Excerpts from a dataset.

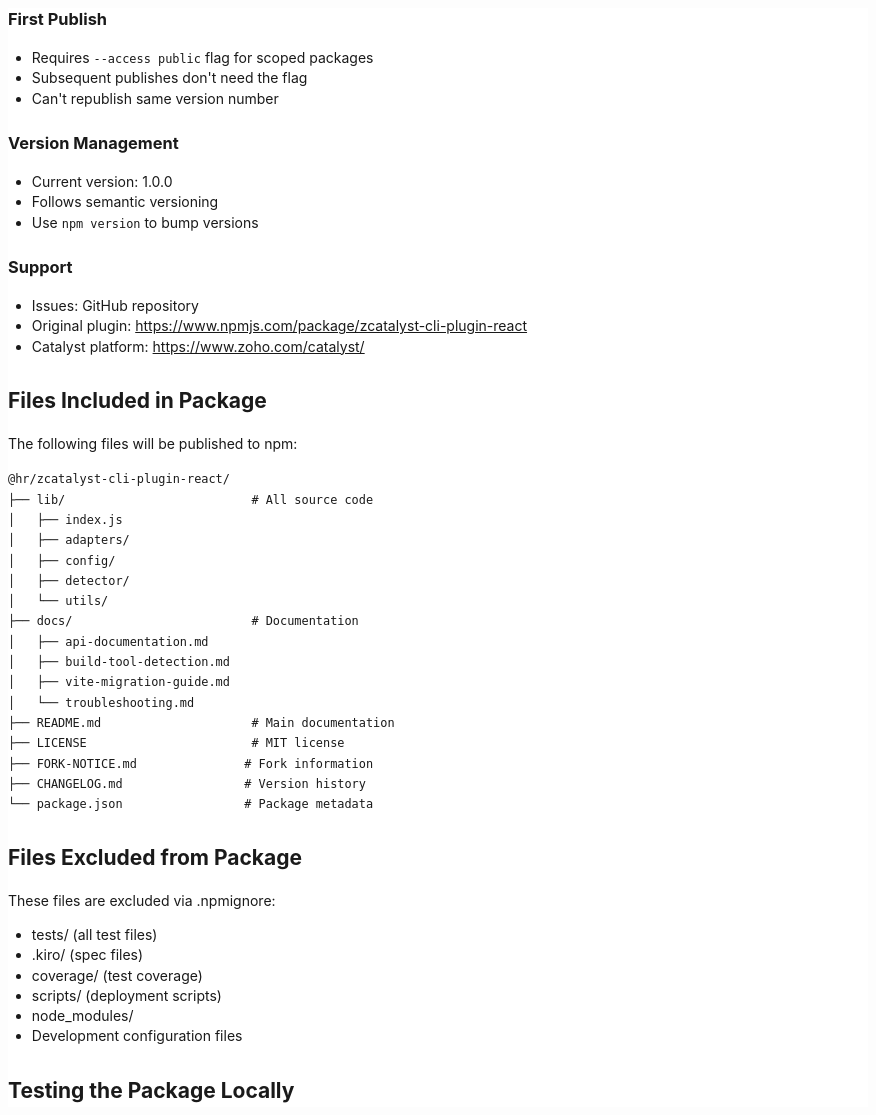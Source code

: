 ### First Publish
- Requires `--access public` flag for scoped packages
- Subsequent publishes don't need the flag
- Can't republish same version number

### Version Management
- Current version: 1.0.0
- Follows semantic versioning
- Use `npm version` to bump versions

### Support
- Issues: GitHub repository
- Original plugin: https://www.npmjs.com/package/zcatalyst-cli-plugin-react
- Catalyst platform: https://www.zoho.com/catalyst/

## Files Included in Package

The following files will be published to npm:

```
@hr/zcatalyst-cli-plugin-react/
├── lib/                          # All source code
│   ├── index.js
│   ├── adapters/
│   ├── config/
│   ├── detector/
│   └── utils/
├── docs/                         # Documentation
│   ├── api-documentation.md
│   ├── build-tool-detection.md
│   ├── vite-migration-guide.md
│   └── troubleshooting.md
├── README.md                     # Main documentation
├── LICENSE                       # MIT license
├── FORK-NOTICE.md               # Fork information
├── CHANGELOG.md                 # Version history
└── package.json                 # Package metadata
```

## Files Excluded from Package

These files are excluded via .npmignore:

- tests/ (all test files)
- .kiro/ (spec files)
- coverage/ (test coverage)
- scripts/ (deployment scripts)
- node_modules/
- Development configuration files

## Testing the Package Locally
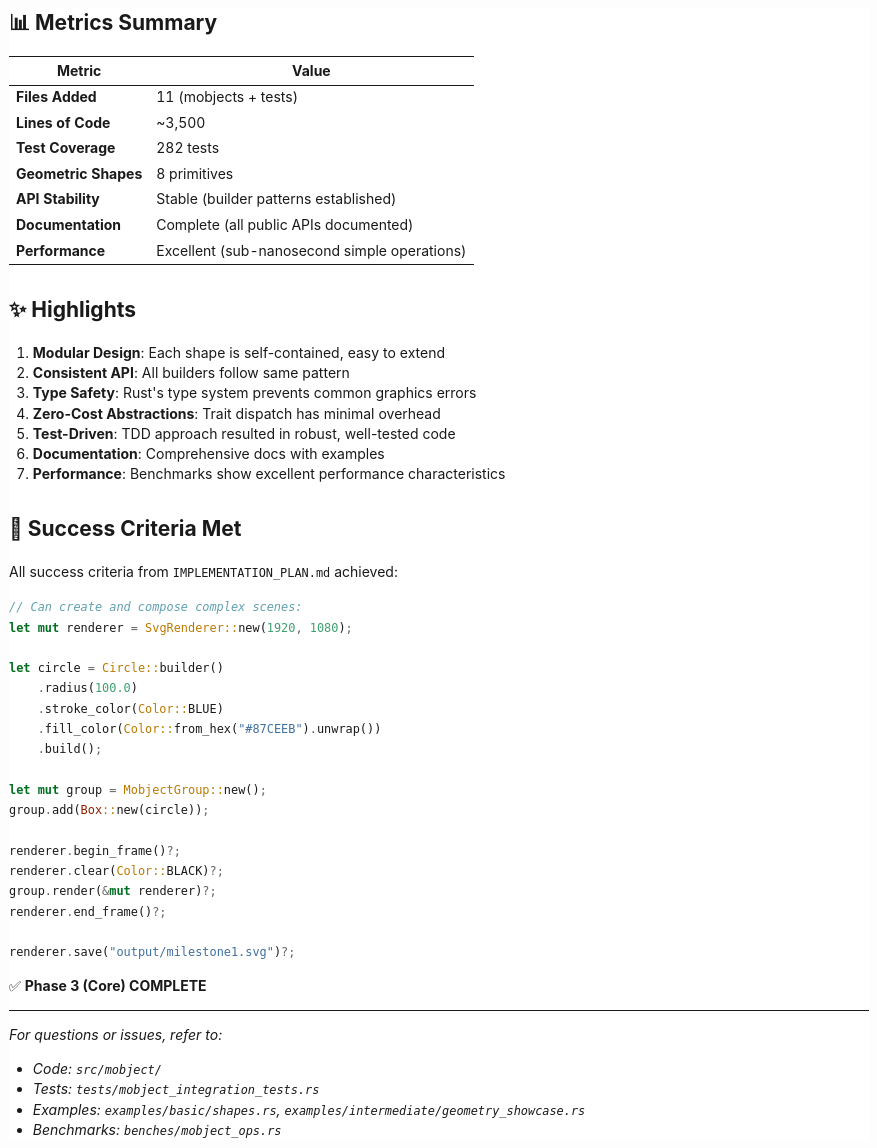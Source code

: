 ## 📊 Metrics Summary

| Metric               | Value                                        |
| -------------------- | -------------------------------------------- |
| **Files Added**      | 11 (mobjects + tests)                        |
| **Lines of Code**    | ~3,500                                       |
| **Test Coverage**    | 282 tests                                    |
| **Geometric Shapes** | 8 primitives                                 |
| **API Stability**    | Stable (builder patterns established)        |
| **Documentation**    | Complete (all public APIs documented)        |
| **Performance**      | Excellent (sub-nanosecond simple operations) |

## ✨ Highlights

1. **Modular Design**: Each shape is self-contained, easy to extend
2. **Consistent API**: All builders follow same pattern
3. **Type Safety**: Rust's type system prevents common graphics errors
4. **Zero-Cost Abstractions**: Trait dispatch has minimal overhead
5. **Test-Driven**: TDD approach resulted in robust, well-tested code
6. **Documentation**: Comprehensive docs with examples
7. **Performance**: Benchmarks show excellent performance characteristics

## 🎯 Success Criteria Met

All success criteria from `IMPLEMENTATION_PLAN.md` achieved:

```rust
// Can create and compose complex scenes:
let mut renderer = SvgRenderer::new(1920, 1080);

let circle = Circle::builder()
    .radius(100.0)
    .stroke_color(Color::BLUE)
    .fill_color(Color::from_hex("#87CEEB").unwrap())
    .build();

let mut group = MobjectGroup::new();
group.add(Box::new(circle));

renderer.begin_frame()?;
renderer.clear(Color::BLACK)?;
group.render(&mut renderer)?;
renderer.end_frame()?;

renderer.save("output/milestone1.svg")?;
```

✅ **Phase 3 (Core) COMPLETE**

---

_For questions or issues, refer to:_

- _Code: `src/mobject/`_
- _Tests: `tests/mobject_integration_tests.rs`_
- _Examples: `examples/basic/shapes.rs`, `examples/intermediate/geometry_showcase.rs`_
- _Benchmarks: `benches/mobject_ops.rs`_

Exercise requirements.
Instructions for the copy: start at the first entry, stop after the line containing "## 📊 Metrics Summary", keep every line exact, and drop the pictures.

Written solution.
Source code

: ### First Publish
- Requires `--access public` flag for scoped packages
- Subsequent publishes don't need the flag
- Can't republish same version number

### Version Management
- Current version: 1.0.0
- Follows semantic versioning
- Use `npm version` to bump versions

### Support
- Issues: GitHub repository
- Original plugin: https://www.npmjs.com/package/zcatalyst-cli-plugin-react
- Catalyst platform: https://www.zoho.com/catalyst/

## Files Included in Package

The following files will be published to npm:

```
@hr/zcatalyst-cli-plugin-react/
├── lib/                          # All source code
│   ├── index.js
│   ├── adapters/
│   ├── config/
│   ├── detector/
│   └── utils/
├── docs/                         # Documentation
│   ├── api-documentation.md
│   ├── build-tool-detection.md
│   ├── vite-migration-guide.md
│   └── troubleshooting.md
├── README.md                     # Main documentation
├── LICENSE                       # MIT license
├── FORK-NOTICE.md               # Fork information
├── CHANGELOG.md                 # Version history
└── package.json                 # Package metadata
```

## Files Excluded from Package

These files are excluded via .npmignore:

- tests/ (all test files)
- .kiro/ (spec files)
- coverage/ (test coverage)
- scripts/ (deployment scripts)
- node_modules/
- Development configuration files

## Testing the Package Locally
Source code

: ## 📊 Metrics Summary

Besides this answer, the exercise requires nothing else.